[[ Material provided open ]]

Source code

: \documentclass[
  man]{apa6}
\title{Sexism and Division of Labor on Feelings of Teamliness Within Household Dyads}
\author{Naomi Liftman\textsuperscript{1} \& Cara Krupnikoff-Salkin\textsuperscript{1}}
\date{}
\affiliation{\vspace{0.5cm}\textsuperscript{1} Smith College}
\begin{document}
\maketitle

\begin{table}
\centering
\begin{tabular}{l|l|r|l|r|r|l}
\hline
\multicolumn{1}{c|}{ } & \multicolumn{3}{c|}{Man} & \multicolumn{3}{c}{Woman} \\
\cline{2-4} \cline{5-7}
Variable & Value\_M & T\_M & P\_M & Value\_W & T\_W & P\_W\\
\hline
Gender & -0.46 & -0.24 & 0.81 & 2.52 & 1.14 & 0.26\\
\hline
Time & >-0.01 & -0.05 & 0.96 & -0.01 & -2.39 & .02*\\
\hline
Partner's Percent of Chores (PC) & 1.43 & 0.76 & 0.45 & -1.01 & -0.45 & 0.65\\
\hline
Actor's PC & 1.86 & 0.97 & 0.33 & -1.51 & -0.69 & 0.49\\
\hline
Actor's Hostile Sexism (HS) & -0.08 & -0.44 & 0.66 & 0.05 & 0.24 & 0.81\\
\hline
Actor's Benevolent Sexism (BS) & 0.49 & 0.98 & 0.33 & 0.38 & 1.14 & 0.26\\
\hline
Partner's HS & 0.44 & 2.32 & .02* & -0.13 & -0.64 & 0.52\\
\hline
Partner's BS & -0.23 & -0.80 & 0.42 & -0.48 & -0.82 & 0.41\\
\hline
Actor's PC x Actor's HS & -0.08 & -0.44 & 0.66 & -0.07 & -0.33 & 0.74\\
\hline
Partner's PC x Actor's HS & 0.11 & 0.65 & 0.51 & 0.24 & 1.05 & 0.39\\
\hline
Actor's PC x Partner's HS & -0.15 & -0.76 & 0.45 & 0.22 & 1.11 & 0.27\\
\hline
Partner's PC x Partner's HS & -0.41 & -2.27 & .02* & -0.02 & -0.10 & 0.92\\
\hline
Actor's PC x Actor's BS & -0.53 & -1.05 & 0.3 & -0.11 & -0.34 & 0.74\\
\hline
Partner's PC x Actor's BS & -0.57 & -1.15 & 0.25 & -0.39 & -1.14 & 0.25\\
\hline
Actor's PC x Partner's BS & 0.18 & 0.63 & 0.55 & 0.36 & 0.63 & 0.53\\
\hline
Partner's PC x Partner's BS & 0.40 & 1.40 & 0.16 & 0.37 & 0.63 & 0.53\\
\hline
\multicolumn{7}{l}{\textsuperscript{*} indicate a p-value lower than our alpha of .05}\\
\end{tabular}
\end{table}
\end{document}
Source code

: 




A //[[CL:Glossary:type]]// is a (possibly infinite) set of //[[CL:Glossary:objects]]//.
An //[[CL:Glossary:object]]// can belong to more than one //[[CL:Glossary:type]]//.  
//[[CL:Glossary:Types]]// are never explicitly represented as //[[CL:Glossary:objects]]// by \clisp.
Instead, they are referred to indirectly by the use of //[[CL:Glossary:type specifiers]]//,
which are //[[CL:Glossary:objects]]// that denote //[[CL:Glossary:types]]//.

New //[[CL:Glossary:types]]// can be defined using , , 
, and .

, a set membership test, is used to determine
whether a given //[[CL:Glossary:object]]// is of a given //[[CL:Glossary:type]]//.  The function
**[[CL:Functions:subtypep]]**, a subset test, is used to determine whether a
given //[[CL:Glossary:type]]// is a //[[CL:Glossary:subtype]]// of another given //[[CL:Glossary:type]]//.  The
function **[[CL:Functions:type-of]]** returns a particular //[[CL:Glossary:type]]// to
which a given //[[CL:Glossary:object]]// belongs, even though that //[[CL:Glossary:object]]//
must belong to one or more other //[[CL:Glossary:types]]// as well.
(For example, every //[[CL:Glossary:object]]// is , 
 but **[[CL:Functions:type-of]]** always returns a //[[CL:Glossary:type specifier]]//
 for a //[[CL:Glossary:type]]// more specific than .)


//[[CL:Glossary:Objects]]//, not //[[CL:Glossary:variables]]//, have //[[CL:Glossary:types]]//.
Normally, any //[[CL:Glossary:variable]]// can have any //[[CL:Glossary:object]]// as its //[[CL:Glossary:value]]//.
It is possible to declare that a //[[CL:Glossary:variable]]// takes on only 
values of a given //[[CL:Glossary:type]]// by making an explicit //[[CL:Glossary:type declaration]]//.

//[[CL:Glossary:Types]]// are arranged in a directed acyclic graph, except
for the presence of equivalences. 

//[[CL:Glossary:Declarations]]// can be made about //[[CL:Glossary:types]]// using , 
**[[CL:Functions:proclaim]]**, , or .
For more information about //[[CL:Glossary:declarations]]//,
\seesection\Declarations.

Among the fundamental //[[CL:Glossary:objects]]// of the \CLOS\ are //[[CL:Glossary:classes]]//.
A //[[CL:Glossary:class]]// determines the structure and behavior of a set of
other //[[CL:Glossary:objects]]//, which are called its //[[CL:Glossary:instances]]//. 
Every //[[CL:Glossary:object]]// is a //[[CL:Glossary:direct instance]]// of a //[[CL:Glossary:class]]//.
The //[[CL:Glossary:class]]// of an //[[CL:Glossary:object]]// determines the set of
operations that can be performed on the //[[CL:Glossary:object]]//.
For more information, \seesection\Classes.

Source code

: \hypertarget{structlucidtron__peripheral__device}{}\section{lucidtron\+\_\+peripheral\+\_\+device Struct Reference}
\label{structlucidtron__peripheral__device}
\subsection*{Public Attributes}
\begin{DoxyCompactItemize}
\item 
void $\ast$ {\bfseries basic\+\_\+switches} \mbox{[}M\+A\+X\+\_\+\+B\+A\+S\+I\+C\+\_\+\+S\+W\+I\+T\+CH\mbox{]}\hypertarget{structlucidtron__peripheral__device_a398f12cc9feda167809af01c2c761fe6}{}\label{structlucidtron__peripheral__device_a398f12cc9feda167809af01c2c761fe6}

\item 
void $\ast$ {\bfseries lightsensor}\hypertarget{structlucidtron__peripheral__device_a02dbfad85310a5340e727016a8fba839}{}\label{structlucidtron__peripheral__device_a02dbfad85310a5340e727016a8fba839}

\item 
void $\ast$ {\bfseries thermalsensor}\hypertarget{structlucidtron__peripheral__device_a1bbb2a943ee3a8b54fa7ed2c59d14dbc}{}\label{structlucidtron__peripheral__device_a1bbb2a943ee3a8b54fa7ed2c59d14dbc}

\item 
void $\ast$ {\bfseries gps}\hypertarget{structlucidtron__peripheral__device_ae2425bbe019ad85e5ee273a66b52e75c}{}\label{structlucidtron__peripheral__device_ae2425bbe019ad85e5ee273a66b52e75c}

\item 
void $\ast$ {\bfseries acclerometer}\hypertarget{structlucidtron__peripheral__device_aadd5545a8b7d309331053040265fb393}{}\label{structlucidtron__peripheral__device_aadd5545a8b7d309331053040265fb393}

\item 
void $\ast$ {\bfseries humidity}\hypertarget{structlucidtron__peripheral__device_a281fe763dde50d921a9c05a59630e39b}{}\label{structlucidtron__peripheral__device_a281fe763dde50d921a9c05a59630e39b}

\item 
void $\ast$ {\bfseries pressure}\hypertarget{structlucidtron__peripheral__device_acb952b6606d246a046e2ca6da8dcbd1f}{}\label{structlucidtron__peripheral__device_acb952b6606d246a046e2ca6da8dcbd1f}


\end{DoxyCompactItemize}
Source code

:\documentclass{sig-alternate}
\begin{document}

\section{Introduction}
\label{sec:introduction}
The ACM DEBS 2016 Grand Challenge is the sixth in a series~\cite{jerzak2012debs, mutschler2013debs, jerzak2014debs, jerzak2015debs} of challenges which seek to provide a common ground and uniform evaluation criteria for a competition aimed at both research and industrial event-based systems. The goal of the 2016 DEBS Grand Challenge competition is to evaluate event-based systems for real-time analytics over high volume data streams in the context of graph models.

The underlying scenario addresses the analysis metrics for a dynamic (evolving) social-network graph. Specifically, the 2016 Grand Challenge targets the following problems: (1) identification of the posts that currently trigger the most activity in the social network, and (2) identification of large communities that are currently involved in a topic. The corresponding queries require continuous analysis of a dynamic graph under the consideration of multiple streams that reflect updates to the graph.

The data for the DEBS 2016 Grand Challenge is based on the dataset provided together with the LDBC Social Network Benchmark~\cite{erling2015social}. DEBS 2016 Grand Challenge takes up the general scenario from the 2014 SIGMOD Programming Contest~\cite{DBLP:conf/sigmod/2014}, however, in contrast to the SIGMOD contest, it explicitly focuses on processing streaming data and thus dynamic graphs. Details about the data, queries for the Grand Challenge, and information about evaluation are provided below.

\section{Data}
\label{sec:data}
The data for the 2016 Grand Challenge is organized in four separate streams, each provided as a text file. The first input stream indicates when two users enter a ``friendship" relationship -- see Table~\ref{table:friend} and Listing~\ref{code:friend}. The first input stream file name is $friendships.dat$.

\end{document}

[[ Material provided closed ]]

▶ Instructions to follow: Copy out every line from the data above in which the word "used" occurs.

▶ Task solution:
, a set membership test, is used to determine
**[[CL:Functions:subtypep]]**, a subset test, is used to determine whether a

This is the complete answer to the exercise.